Exercise goal ::
Read the lines below, and copy any that contain the string "plane".

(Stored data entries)
======

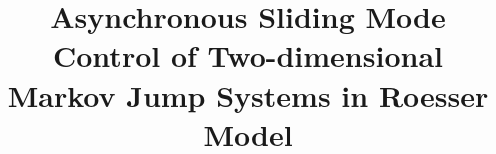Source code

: \documentclass[conference]{IEEEtran}
\begin{document}
%
\title{Asynchronous Sliding Mode Control of Two-dimensional Markov Jump Systems in Roesser Model}




% 
\end{document}
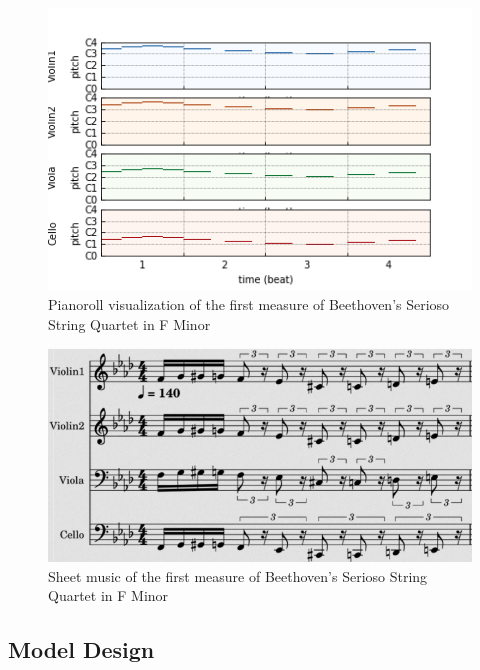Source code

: \documentclass[sigconf,authorversion]{acmart}
\begin{document}
\begin{figure}[h]
  \centering
  \includegraphics[width=\linewidth]{figures/first_bar.png}
  \caption{Pianoroll visualization of the first measure of
    Beethoven's Serioso String Quartet in F Minor}
  \label{pianoroll}
\end{figure}

\begin{figure}[h]
  \centering
  \includegraphics[width=\linewidth]{figures/first_bar_sheet.png}
  \caption{Sheet music of the first measure of Beethoven's Serioso
    String Quartet in F Minor}
  \label{sheet}
\end{figure}

\subsection{Model Design}
\end{document}
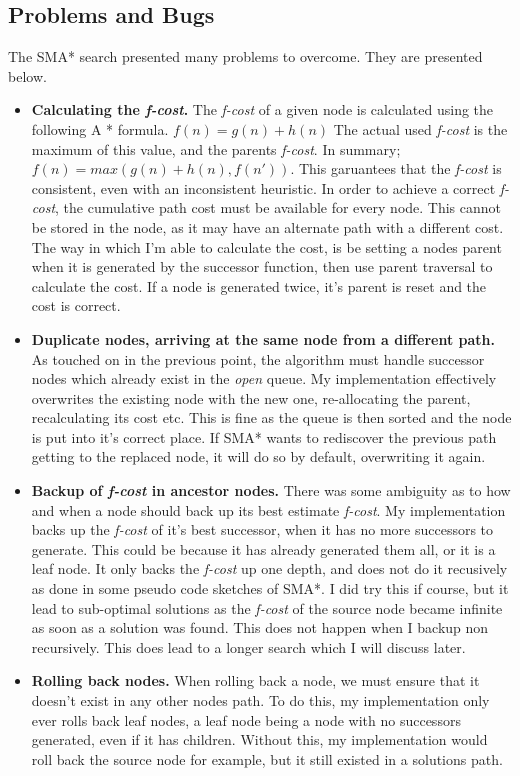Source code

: \documentclass[]{article}
\begin{document}
\subsection*{Problems and Bugs}
The SMA* search presented many problems to overcome. They are presented below.
\begin{itemize}
	\item \textbf{Calculating the \textit{f-cost}.} The \textit{f-cost} of a given node is calculated using the following A * formula. $ f(n) = g(n) + h(n) $ The actual used \textit{f-cost} is the maximum of this value, and the parents \textit{f-cost}. In summary; $ f(n)= max(g(n) + h(n), f(n'))$. This garuantees that the \textit{f-cost} is consistent, even with an inconsistent heuristic.
	In order to achieve a correct \textit{f-cost}, the cumulative path cost must be available for every node. This cannot be stored in the node, as it may have an alternate path with a different cost. The way in which I'm able to calculate the cost, is be setting a nodes parent when it is generated by the successor function, then use parent traversal to calculate the cost. If a node is generated twice, it's parent is reset and the cost is correct.
	\item \textbf{Duplicate nodes, arriving at the same node from a different path.} As touched on in the previous point, the algorithm must handle successor nodes which already exist in the \textit{open} queue. My implementation effectively overwrites the existing node with the new one, re-allocating the parent, recalculating its cost etc. This is fine as the queue is then sorted and the node is put into it's correct place. If SMA* wants to rediscover the previous path getting to the replaced node, it will do so by default, overwriting it again.
	\item \textbf{Backup of \textit{f-cost} in ancestor nodes.} There was some ambiguity as to how and when a node should back up its best estimate \textit{f-cost}. My implementation backs up the \textit{f-cost} of it's best successor, when it has no more successors to generate. This could be because it has already generated them all, or it is a leaf node. It only backs the \textit{f-cost} up one depth, and does not do it recusively as done in some pseudo code sketches of SMA*. I did try this if course, but it lead to sub-optimal solutions as the \textit{f-cost} of the source node became infinite as soon as a solution was found. This does not happen when I backup non recursively. This does lead to a longer search which I will discuss later.
	\item \textbf{Rolling back nodes.} When rolling back a node, we must ensure that it doesn't exist in any other nodes path. To do this, my implementation only ever rolls back leaf nodes, a leaf node being a node with no successors generated, even if it has children. Without this, my implementation would roll back the source node for example, but it still existed in a solutions path.

\end{itemize}
\end{document}
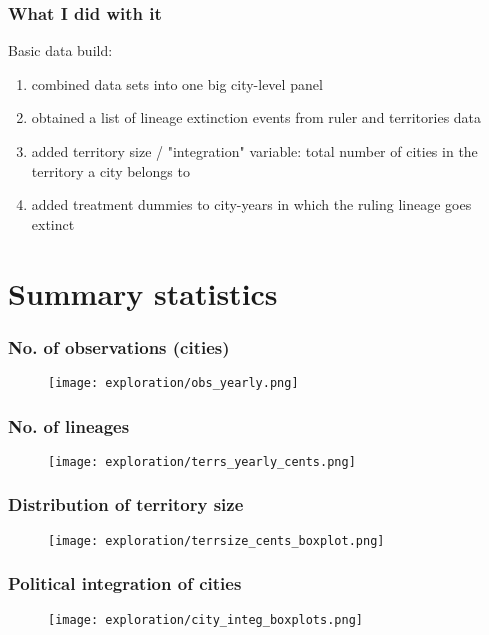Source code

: \documentclass{beamer}
\begin{document}
\begin{frame}
\frametitle{What I did with it}
Basic data build:
\begin{enumerate}
    \item combined data sets into one big city-level panel
    \item obtained a list of lineage extinction events from ruler and territories data
    \item added territory size / "integration" variable: total number of cities in the territory a city belongs to
    \item added treatment dummies to city-years in which the ruling lineage goes extinct
\end{enumerate}
\end{frame}

\section{Summary statistics}

\begin{frame}
\frametitle{No. of observations (cities)}
\begin{figure}
    \centering
    \texttt{[image: exploration/obs\_yearly.png]}
    \label{fig:obs_yearly}
\end{figure}
\end{frame}

\begin{frame}
\frametitle{No. of lineages}
\begin{figure}
    \centering
    \texttt{[image: exploration/terrs\_yearly\_cents.png]}
    \label{fig:terrs_yearly_cents}
\end{figure}
\end{frame}

\begin{frame}
\frametitle{Distribution of territory size}
\begin{figure}
    \centering
    \texttt{[image: exploration/terrsize\_cents\_boxplot.png]}
    \label{fig:terrsize_boxplot}
\end{figure}
\end{frame}

\begin{frame}
\frametitle{Political integration of cities}
\begin{figure}
    \centering
    \texttt{[image: exploration/city\_integ\_boxplots.png]}
    \label{fig:city_integ}
\end{figure}
\end{frame}
\end{document}
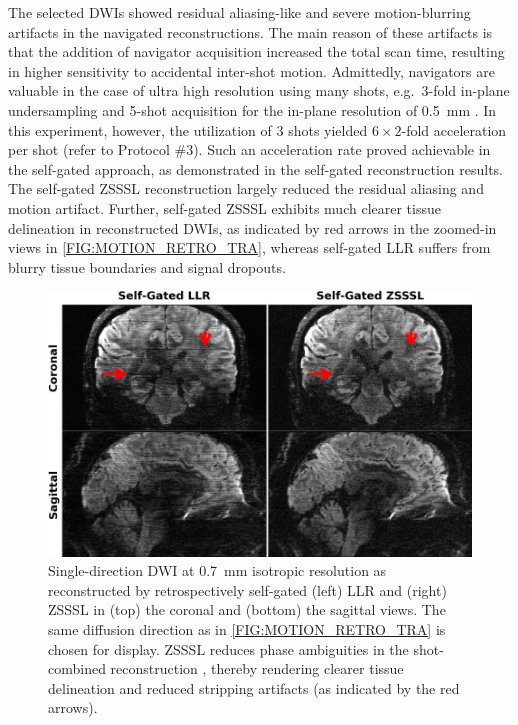 \documentclass[journal,twoside,web]{ieeecolor}
\begin{document}
	The selected DWIs showed residual aliasing-like and 
	severe motion-blurring artifacts
	in the navigated reconstructions.
	The main reason of these artifacts is that 
	the addition of navigator acquisition
	increased the total scan time,
	resulting in higher sensitivity to accidental inter-shot motion.
	Admittedly, navigators are valuable in the case of ultra high resolution
	using many shots, e.g.~3-fold in-plane undersampling and 5-shot acquisition
	for the in-plane resolution of 0.5~mm \cite{tan_2024_naviepi}.
	In this experiment, however, the utilization of 3 shots yielded
	$6 \times 2$-fold acceleration per shot (refer to Protocol \#3).
	Such an acceleration rate proved achievable in the self-gated approach,
	as demonstrated in the self-gated reconstruction results.
	The self-gated ZSSSL reconstruction largely reduced the residual aliasing
	and motion artifact. 
	Further, self-gated ZSSSL exhibits much clearer tissue delineation 
	in reconstructed DWIs, as indicated by red arrows in the zoomed-in views
	in \cref{FIG:MOTION_RETRO_TRA}, 
	whereas self-gated LLR suffers from 
	blurry tissue boundaries and signal dropouts.
	
	\begin{figure}
		\begin{minipage}[c]{0.75\textwidth}
			\includegraphics[width=\textwidth]{../figures/fig3.png}
		\end{minipage}\hfill
		\begin{minipage}[c]{0.23\textwidth}
			\caption{Single-direction DWI at 0.7~mm isotropic resolution 
				as reconstructed by retrospectively self-gated 
				(left) LLR and (right) ZSSSL 
				in (top) the coronal and (bottom) the sagittal views. 
				The same diffusion direction as in \cref{FIG:MOTION_RETRO_TRA}
				is chosen for display. 
				ZSSSL reduces phase ambiguities in the shot-combined reconstruction
				, thereby rendering clearer tissue delineation and 
				reduced stripping artifacts (as indicated by the red arrows).}
			\label{FIG:MOTION_RETRO_2}
		\end{minipage}
	\end{figure}
	
\end{document}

======

Solution below ::
	using many shots, e.g.~3-fold in-plane undersampling and 5-shot acquisition
	for the in-plane resolution of 0.5~mm \cite{tan_2024_naviepi}.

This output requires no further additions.